We spoke about winds on marathon swims yesterday.
So we asked channel swimmer Anne Cleveland and Triple Crown swimmer Michael Miller of Honolulu (English Channel + Molokai Channel + Catalina Channel + Manhattan Island) how they faced the winds, currents and tides on their marathon swims.
"I completely agree that surface conditions can destroy a channel crossing much more than tides, currents, up to a certain point. [But] swimming into a 4-knot current can also destroy a swim, and being pushed out of direction by a current can also destroy a swim," said Michael.
"However, being pushed with a current, but swimming into waves or whitecaps is demoralizing. You are hit, over and over and over, and pretty soon, the fact you are with the current is totally irrelevant. Being smacked in the face thousands of times requires much more mental stamina."
"In 1979, Ian Emberson [founder of the Maui Channel Swim] and I successfully crossed the Molokai Channel. Ian had previously attempted the [26-mile] crossing [between the islands of Oahu and Molokai in Hawaii] twice before, but a moderate-to- heavy trade wind swell and chop took their toll and he came up short."
"We decided we would pay NO attention to tides, currents, but we [waited and] wanted a Kona day (glassy conditions) because we were in great shape and knew that we could swim a long time, even against challenging currents. BUT, we could not handle getting pounded by a heavy surface chop for 12-16 hours or more."
"The conditions [on our chosen day] were glassy, but at the onset at 2 am, we swam into a vicious current against us. But because it was dark, we didn't know and our crew didn't say anything to us. At sunrise, about 6 am, we could see Molokai right behind us - knowing we had gone maybe 2 miles in 4 hours. This didn't phase us because once the currents switched, we had very glassy conditions and swam right across."

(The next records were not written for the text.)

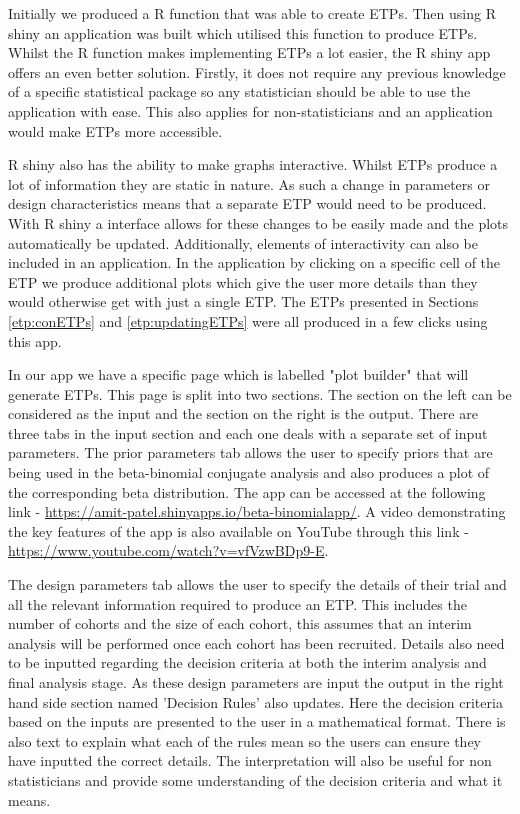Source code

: Initially we produced a R function that was able to create ETPs. Then using R shiny an application was built which utilised this function to produce ETPs. Whilst the R function makes implementing ETPs a lot easier, the R shiny app offers an even better solution. Firstly, it does not require any previous knowledge of a specific statistical package so any statistician should be able to use the application with ease. This also applies for non-statisticians and an application would make ETPs more accessible.  

R shiny also has the ability to make graphs interactive. Whilst ETPs produce a lot of information they are static in nature. As such a change in parameters or design characteristics means that a separate ETP would need to be produced. With R shiny a interface allows for these changes to be easily made and the plots automatically be updated. Additionally, elements of interactivity can also be included in an application. In the application by clicking on a specific cell of the ETP we produce additional plots which give the user more details than they would otherwise get with just a single ETP. The ETPs presented in Sections \ref{etp:conETPs} and \ref{etp:updatingETPs} were all produced in a few clicks using this app. 

In our app we have a specific page which is labelled "plot builder" that will generate ETPs. This page is split into two sections. The section on the left can be considered as the input and the section on the right is the output. There are three tabs in the input section and each one deals with a separate set of input parameters. The prior parameters tab allows the user to specify priors that are being used in the beta-binomial conjugate analysis and also produces a plot of the corresponding beta distribution. The app can be accessed at the following link - \href{ https://amit-patel.shinyapps.io/beta-binomialapp/}{https://amit-patel.shinyapps.io/beta-binomialapp/}. A video demonstrating the key features of the app is also available on YouTube through this link - \href{ https://www.youtube.com/watch?v=vfVzwBDp9-E}{https://www.youtube.com/watch?v=vfVzwBDp9-E}.

The design parameters tab allows the user to specify the details of their trial and all the relevant information required to produce an ETP. This includes the number of cohorts and the size of each cohort, this assumes that an interim analysis will be performed once each cohort has been recruited. Details also need to be inputted regarding the decision criteria at both the interim analysis and final analysis stage. As these design parameters are input the output in the right hand side section named 'Decision Rules' also updates. Here the decision criteria based on the inputs are presented to the user in a mathematical format. There is also text to explain what each of the rules mean so the users can ensure they have inputted the correct details. The interpretation will also be useful for non statisticians and provide some understanding of the decision criteria and what it means.  

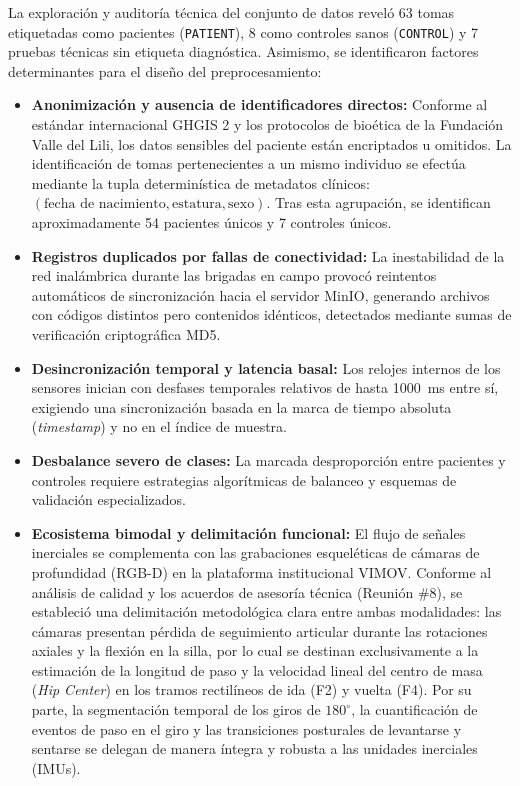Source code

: \documentclass[12pt,a4paper]{article}
\begin{document}
La exploración y auditoría técnica del conjunto de datos reveló 63 tomas etiquetadas como pacientes (\texttt{PATIENT}), 8 como controles sanos (\texttt{CONTROL}) y 7 pruebas técnicas sin etiqueta diagnóstica. Asimismo, se identificaron factores determinantes para el diseño del preprocesamiento:
\begin{itemize}[itemsep=2pt]
  \item \textbf{Anonimización y ausencia de identificadores directos:} Conforme al estándar internacional GHGIS 2 y los protocolos de bioética de la Fundación Valle del Lili, los datos sensibles del paciente están encriptados u omitidos. La identificación de tomas pertenecientes a un mismo individuo se efectúa mediante la tupla determinística de metadatos clínicos: $(\text{fecha de nacimiento}, \text{estatura}, \text{sexo})$. Tras esta agrupación, se identifican aproximadamente 54 pacientes únicos y 7 controles únicos.
  \item \textbf{Registros duplicados por fallas de conectividad:} La inestabilidad de la red inalámbrica durante las brigadas en campo provocó reintentos automáticos de sincronización hacia el servidor MinIO, generando archivos con códigos distintos pero contenidos idénticos, detectados mediante sumas de verificación criptográfica MD5.
  \item \textbf{Desincronización temporal y latencia basal:} Los relojes internos de los sensores inician con desfases temporales relativos de hasta 1000~ms entre sí, exigiendo una sincronización basada en la marca de tiempo absoluta (\emph{timestamp}) y no en el índice de muestra.
  \item \textbf{Desbalance severo de clases:} La marcada desproporción entre pacientes y controles requiere estrategias algorítmicas de balanceo y esquemas de validación especializados.
  \item \textbf{Ecosistema bimodal y delimitación funcional:} El flujo de señales inerciales se complementa con las grabaciones esqueléticas de cámaras de profundidad (RGB-D) en la plataforma institucional VIMOV. Conforme al análisis de calidad y los acuerdos de asesoría técnica (Reunión \#8), se estableció una delimitación metodológica clara entre ambas modalidades: las cámaras presentan pérdida de seguimiento articular durante las rotaciones axiales y la flexión en la silla, por lo cual se destinan exclusivamente a la estimación de la longitud de paso y la velocidad lineal del centro de masa (\emph{Hip Center}) en los tramos rectilíneos de ida (F2) y vuelta (F4). Por su parte, la segmentación temporal de los giros de $180^\circ$, la cuantificación de eventos de paso en el giro y las transiciones posturales de levantarse y sentarse se delegan de manera íntegra y robusta a las unidades inerciales (IMUs).
\end{itemize}
\end{document}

Anne Cleveland, a five-time English and Catalina Channel swimmer, said a variety of factors present obstacles, "I have done all of my English Channel swims (one two-way and two one-way) on the spring tides. I was unable to tell the strength of the tides down in the water, however my escort pilots were very aware of the tidal flow as they charted my course. Several hours of being pounded by white caps does take its toll on a swimmer. Wind chop takes a lot of core strength to power through as I found out on my swims. [But] there is another factor which I have seen slow swimmers down: cold. Loss of fine motor control makes feeding difficult, which can lead to dehydration, often a precursor to hypothermia. I have seen swimmers deal with hours of wind chop, but once the cold sets in it is often the beginning of the end of the swim."
Winds, whitecaps, cold water, tides or currents. Marathon swimmers never get to pick their poison and sometimes have to deal with it all.